Your job is to set down the stretch of entries that opens with the line containing "can be evaluated." and closes with the line containing "oraz wyczyszczenie mapy.". Keep both end lines, copy each exactly, and add nothing.

(Stored data entries)
*** Begin section ***
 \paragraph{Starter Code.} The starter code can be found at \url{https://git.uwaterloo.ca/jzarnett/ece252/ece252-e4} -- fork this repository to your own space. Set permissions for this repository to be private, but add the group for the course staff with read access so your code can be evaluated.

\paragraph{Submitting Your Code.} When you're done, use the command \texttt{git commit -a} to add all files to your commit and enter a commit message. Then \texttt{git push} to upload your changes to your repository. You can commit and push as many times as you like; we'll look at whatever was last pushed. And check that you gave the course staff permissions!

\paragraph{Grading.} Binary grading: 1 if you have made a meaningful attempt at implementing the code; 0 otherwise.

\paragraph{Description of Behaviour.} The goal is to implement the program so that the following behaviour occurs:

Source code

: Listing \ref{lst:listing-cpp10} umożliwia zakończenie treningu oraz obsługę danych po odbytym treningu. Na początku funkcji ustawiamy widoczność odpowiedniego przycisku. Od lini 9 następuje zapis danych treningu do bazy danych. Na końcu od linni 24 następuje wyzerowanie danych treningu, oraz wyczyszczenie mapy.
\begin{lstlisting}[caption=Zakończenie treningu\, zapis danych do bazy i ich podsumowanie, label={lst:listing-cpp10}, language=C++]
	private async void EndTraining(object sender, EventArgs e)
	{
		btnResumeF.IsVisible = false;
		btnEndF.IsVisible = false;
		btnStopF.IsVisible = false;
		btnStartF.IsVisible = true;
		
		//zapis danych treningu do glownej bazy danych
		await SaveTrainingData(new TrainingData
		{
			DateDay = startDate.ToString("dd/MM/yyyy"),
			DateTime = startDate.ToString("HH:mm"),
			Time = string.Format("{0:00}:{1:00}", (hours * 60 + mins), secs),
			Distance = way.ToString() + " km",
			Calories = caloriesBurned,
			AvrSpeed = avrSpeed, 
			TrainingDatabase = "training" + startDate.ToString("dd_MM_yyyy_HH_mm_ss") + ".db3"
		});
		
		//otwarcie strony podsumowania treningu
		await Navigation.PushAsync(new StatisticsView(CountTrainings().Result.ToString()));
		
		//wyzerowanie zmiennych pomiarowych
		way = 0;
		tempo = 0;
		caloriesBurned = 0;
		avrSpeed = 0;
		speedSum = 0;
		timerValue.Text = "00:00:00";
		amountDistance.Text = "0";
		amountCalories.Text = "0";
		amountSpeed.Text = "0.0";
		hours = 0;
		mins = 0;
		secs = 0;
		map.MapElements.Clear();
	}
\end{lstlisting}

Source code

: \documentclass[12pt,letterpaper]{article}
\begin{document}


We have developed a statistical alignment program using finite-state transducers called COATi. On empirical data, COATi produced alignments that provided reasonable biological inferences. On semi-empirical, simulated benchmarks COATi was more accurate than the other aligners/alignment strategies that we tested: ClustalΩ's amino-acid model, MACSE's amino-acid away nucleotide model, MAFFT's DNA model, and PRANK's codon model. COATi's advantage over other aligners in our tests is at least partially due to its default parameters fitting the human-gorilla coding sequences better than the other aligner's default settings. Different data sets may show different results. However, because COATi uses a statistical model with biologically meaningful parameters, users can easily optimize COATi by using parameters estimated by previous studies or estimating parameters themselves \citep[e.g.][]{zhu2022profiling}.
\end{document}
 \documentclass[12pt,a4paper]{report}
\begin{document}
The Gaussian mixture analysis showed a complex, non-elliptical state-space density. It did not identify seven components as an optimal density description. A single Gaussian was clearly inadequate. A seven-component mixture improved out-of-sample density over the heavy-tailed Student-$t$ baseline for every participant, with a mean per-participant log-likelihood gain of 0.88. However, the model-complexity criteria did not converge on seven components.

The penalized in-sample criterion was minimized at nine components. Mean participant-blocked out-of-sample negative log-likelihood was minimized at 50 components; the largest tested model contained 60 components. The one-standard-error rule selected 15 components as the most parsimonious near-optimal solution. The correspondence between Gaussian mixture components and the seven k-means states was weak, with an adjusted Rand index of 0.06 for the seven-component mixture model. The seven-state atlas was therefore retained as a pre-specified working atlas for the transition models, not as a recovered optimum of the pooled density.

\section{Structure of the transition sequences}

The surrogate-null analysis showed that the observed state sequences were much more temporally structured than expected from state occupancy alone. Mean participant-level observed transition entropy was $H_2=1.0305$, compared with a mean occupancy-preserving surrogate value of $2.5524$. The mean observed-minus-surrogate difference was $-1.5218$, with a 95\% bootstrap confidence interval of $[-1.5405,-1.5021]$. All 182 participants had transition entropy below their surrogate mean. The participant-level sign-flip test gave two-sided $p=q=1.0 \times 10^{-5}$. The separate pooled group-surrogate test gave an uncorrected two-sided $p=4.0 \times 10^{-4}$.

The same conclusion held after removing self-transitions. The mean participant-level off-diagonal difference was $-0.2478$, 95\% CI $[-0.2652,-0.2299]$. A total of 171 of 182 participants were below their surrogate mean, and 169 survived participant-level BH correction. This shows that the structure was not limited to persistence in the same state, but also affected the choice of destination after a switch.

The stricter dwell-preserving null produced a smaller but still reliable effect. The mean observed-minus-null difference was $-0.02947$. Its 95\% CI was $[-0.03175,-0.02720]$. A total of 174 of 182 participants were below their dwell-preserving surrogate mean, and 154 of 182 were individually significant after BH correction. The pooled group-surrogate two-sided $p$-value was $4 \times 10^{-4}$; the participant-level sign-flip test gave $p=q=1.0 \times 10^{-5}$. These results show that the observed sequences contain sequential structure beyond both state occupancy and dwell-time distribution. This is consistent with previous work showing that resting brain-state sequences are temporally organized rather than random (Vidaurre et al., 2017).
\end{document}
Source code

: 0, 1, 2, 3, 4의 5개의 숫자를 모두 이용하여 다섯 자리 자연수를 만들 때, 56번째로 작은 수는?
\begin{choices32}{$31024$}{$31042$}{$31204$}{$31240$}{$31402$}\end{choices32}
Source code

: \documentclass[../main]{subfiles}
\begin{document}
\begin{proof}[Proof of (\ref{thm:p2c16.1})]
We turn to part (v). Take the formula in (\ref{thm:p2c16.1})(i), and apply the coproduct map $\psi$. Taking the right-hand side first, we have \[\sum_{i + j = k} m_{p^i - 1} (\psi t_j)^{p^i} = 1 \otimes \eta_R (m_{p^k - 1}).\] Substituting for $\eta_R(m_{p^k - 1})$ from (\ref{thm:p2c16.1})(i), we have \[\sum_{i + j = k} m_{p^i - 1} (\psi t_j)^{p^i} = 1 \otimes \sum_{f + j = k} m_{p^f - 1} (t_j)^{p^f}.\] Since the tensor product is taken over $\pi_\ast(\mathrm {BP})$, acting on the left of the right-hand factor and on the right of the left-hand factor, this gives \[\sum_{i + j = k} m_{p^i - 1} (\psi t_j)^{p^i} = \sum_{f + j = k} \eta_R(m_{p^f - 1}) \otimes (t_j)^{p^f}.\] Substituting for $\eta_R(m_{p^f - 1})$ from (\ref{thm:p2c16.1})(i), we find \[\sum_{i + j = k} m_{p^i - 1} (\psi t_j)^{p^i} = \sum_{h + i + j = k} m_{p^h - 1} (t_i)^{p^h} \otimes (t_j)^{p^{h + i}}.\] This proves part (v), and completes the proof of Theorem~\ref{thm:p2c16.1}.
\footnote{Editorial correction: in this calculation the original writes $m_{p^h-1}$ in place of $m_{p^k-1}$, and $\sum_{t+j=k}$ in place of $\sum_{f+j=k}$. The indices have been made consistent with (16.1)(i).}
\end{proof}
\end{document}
*** End section ***
*** Begin section ***
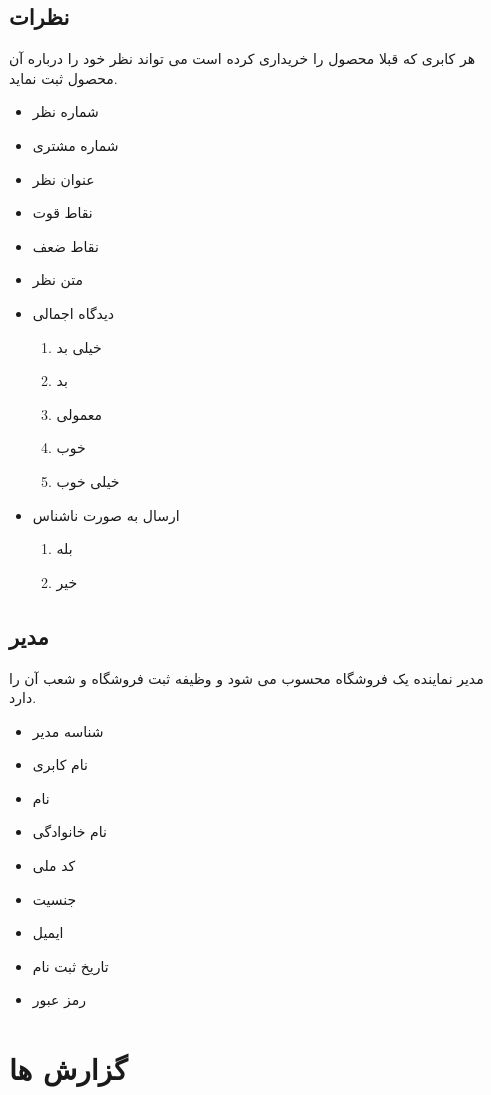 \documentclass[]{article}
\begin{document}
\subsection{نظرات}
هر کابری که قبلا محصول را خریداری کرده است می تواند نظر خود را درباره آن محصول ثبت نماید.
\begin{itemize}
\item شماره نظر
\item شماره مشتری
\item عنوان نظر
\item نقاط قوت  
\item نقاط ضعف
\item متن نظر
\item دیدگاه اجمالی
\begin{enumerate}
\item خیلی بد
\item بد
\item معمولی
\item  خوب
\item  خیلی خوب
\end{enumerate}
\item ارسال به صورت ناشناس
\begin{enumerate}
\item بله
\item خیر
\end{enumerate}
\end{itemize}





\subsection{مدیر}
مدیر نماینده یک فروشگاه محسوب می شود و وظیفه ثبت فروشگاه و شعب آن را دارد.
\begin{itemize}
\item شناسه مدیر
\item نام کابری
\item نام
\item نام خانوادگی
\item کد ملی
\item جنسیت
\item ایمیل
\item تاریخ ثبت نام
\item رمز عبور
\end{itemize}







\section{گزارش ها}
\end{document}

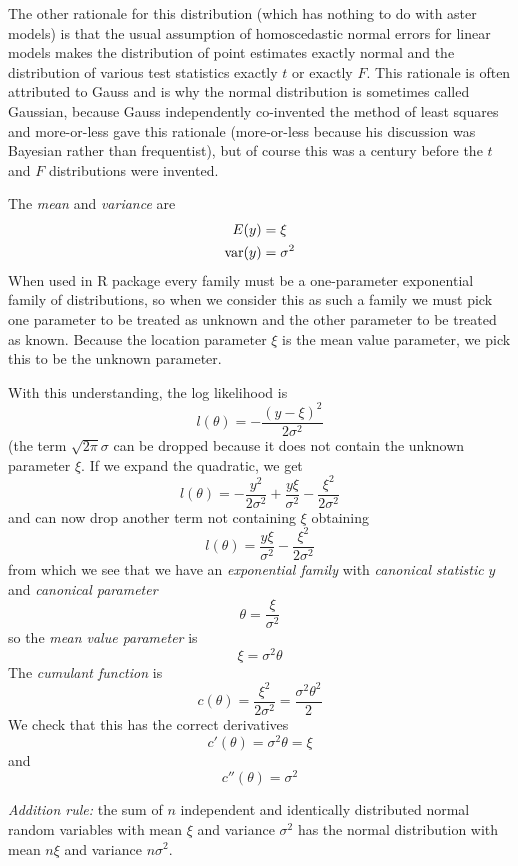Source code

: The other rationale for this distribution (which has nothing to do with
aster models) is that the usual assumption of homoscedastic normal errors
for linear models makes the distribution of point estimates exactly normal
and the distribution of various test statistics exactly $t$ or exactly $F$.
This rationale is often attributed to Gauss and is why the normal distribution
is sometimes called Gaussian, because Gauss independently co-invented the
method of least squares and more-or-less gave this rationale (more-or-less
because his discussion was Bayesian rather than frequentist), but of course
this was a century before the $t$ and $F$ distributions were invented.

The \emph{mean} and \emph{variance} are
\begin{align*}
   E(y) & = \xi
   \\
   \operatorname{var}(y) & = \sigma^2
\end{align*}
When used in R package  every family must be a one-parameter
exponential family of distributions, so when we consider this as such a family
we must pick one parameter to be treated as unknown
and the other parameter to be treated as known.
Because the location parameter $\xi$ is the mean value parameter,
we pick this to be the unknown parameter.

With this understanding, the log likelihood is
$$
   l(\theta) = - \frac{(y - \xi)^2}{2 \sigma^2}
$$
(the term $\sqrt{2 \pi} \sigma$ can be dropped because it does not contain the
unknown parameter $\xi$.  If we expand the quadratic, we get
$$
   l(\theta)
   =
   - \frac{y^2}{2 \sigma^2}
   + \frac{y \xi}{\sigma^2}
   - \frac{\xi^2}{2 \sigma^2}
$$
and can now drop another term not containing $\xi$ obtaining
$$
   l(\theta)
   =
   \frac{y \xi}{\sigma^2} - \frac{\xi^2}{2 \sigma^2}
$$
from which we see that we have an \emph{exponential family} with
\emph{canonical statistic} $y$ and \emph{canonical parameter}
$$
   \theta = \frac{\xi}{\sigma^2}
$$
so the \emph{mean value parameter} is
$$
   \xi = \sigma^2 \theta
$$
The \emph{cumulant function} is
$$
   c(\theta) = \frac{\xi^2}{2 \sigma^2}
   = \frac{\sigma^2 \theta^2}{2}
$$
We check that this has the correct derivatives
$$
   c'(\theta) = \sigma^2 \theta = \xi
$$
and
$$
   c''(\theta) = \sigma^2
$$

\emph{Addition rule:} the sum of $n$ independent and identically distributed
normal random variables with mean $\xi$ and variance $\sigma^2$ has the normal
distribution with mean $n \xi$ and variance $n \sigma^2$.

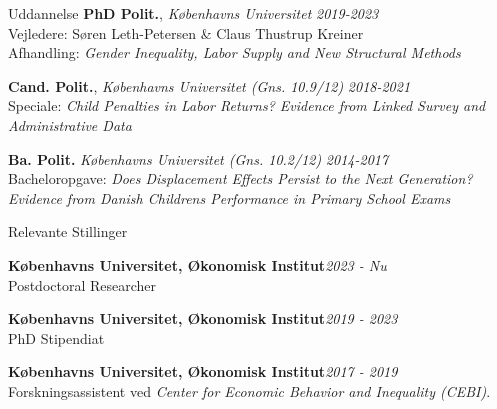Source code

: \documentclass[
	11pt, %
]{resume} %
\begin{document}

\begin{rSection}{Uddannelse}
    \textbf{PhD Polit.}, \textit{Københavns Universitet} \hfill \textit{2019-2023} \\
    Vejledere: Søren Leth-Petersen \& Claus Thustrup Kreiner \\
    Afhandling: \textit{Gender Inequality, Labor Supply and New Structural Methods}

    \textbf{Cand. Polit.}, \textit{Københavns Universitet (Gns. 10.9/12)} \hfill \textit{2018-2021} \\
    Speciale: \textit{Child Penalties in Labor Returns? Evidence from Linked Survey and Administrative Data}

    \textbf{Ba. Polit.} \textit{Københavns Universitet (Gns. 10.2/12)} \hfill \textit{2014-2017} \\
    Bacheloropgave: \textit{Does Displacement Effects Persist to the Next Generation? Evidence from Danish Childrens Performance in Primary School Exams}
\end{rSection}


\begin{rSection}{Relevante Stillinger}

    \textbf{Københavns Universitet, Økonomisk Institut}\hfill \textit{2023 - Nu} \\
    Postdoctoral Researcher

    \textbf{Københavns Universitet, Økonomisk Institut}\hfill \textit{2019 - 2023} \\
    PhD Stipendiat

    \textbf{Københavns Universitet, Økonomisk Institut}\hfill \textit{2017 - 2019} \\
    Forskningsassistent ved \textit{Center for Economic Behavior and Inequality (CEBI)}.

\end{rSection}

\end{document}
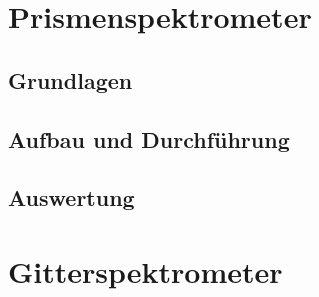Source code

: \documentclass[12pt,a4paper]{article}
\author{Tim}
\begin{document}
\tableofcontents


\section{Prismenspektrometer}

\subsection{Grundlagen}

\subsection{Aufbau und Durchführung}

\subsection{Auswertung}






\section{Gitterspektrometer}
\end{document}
*** End section ***
## [The completed task]
 \paragraph{Starter Code.} The starter code can be found at \url{https://git.uwaterloo.ca/jzarnett/ece252/ece252-e4} -- fork this repository to your own space. Set permissions for this repository to be private, but add the group for the course staff with read access so your code can be evaluated.

\paragraph{Submitting Your Code.} When you're done, use the command \texttt{git commit -a} to add all files to your commit and enter a commit message. Then \texttt{git push} to upload your changes to your repository. You can commit and push as many times as you like; we'll look at whatever was last pushed. And check that you gave the course staff permissions!

\paragraph{Grading.} Binary grading: 1 if you have made a meaningful attempt at implementing the code; 0 otherwise.

\paragraph{Description of Behaviour.} The goal is to implement the program so that the following behaviour occurs:

Source code

: Listing \ref{lst:listing-cpp10} umożliwia zakończenie treningu oraz obsługę danych po odbytym treningu. Na początku funkcji ustawiamy widoczność odpowiedniego przycisku. Od lini 9 następuje zapis danych treningu do bazy danych. Na końcu od linni 24 następuje wyzerowanie danych treningu, oraz wyczyszczenie mapy.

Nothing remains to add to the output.